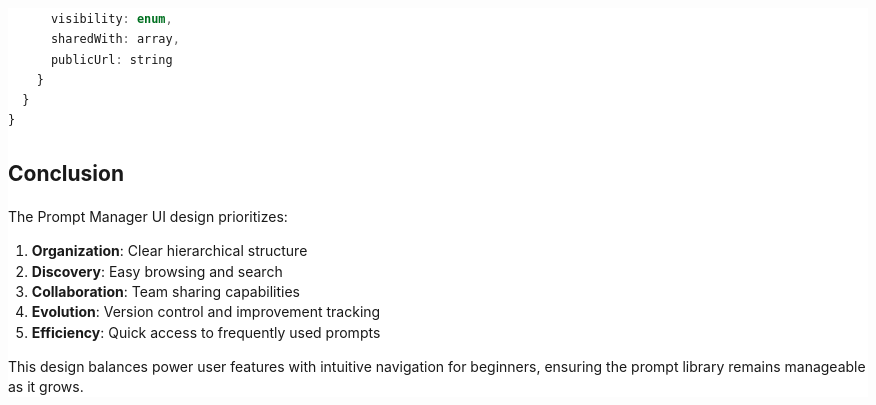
 ```javascript
      visibility: enum,
      sharedWith: array,
      publicUrl: string
    }
  }
}
```

## Conclusion

The Prompt Manager UI design prioritizes:
1. **Organization**: Clear hierarchical structure
2. **Discovery**: Easy browsing and search
3. **Collaboration**: Team sharing capabilities
4. **Evolution**: Version control and improvement tracking
5. **Efficiency**: Quick access to frequently used prompts

This design balances power user features with intuitive navigation for beginners, ensuring the prompt library remains manageable as it grows.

EXERCISE: All of the data above needs to be given again exactly. Leave out each image.

WORKED SOLUTION:
 ```javascript
      visibility: enum,
      sharedWith: array,
      publicUrl: string
    }
  }
}
```

## Conclusion

The Prompt Manager UI design prioritizes:
1. **Organization**: Clear hierarchical structure
2. **Discovery**: Easy browsing and search
3. **Collaboration**: Team sharing capabilities
4. **Evolution**: Version control and improvement tracking
5. **Efficiency**: Quick access to frequently used prompts

This design balances power user features with intuitive navigation for beginners, ensuring the prompt library remains manageable as it grows.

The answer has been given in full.